Strength is much more than you can lift in a particular exercise in the gym. It is specific to each individual and the activities or sports in which that athlete or client participates in. Let us get back to the question posed earlier, why would squats and deadlifts increase someone’s sprinting and jumping ability?
The answer is because it improves their absolute strength and strength is still an important piece. Each term listed above has the word strength in it. Improving absolute strength will also improve strength-speed, speed-strength, and strength-endurance. However, if we only focus on the strength aspect we are missing out on the other piece of building a better athlete, and that is speed.
Dr. Fred Hatfield, the first to squat 1,000lbs said “Speed is king.” To develop speed we need to use exercises that allow the athlete to move fast. This is where accommodating resistance such as bands and chains can come into play as well as plyometric exercises.
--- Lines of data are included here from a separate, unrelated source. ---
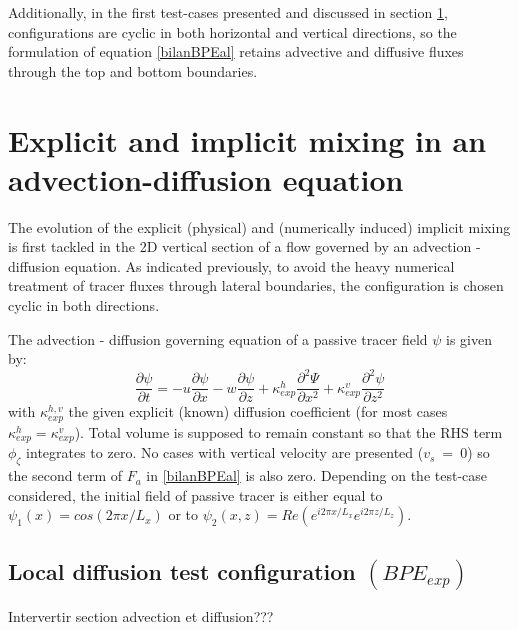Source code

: Additionally, in the first test-cases presented and discussed in section \ref{section_numlab}, configurations are cyclic in both horizontal and vertical directions, so the formulation of equation \ref{bilanBPEal} retains advective and diffusive fluxes through the top and bottom boundaries.


\section{Explicit and implicit mixing in an advection-diffusion equation}
\label{section_numlab}
The evolution of the explicit (physical) and (numerically induced) implicit mixing is first tackled in the 2D vertical section of a flow governed by an advection - diffusion equation. As indicated previously, to avoid the heavy numerical treatment of tracer fluxes through lateral boundaries, the configuration is chosen cyclic in both directions.

The advection - diffusion governing equation of a passive tracer field $\psi$ is given by:
\begin{equation}
\frac{\partial \psi}{\partial t} = -u\frac{\partial \psi}{\partial x} - w\frac{\partial \psi}{\partial z} + \kappa_{exp}^h \frac{\partial^2 \Psi}{\partial x^2} + \kappa_{exp}^v \frac{\partial^2 \psi}{\partial z^2}
\label{eqAdvDiff}
\end{equation}
with $\kappa_{exp}^{h,v}$ the given explicit (known) diffusion coefficient (for most cases $\kappa_{exp}^{h}=\kappa_{exp}^{v}$).
Total volume is supposed to remain constant so that the RHS term $\phi_{\zeta}$ integrates to zero. No cases with vertical velocity are presented ($v_s\ =\ 0$) so the second term of $F_a$ in \ref{bilanBPEal} is also zero.
Depending on the test-case considered, the initial field of passive tracer is either equal to $\psi_1(x)=cos(2\pi x/L_x)$ or to $\psi_2(x,z)=Re(e^{i2\pi x/L_x}e^{i 2 \pi z/L_z})$.

\subsection{Local diffusion test configuration $(BPE_{exp})$}
\color{red} Intervertir section advection et diffusion???\color{black}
This is even important for lifters, not just field sport athletes.
Building a bigger strength profile is important for all sports, even the strength sports. Spending time training strength-speed, speed-strength, and even strength-endurance can help build a greater absolute strength number by teaching our bodies to recruit more motor units more quickly and more effectively. Building strength-endurance allows us to build greater work capacity so that we can do more work in our training and recover quicker from training day to training day.
So what is strength? Well it depends on our sport, lifestyle, and goals. Strength has many components and is a very broad term. There is absolute strength, speed-strength, strength-speed, and strength-endurance. As a strength coach understanding each athlete’s strength profile is extremely important. Find out their strengths and weaknesses, and begin making those weaknesses strengths. Including all aspects of strength in training is also important, no matter what the sport.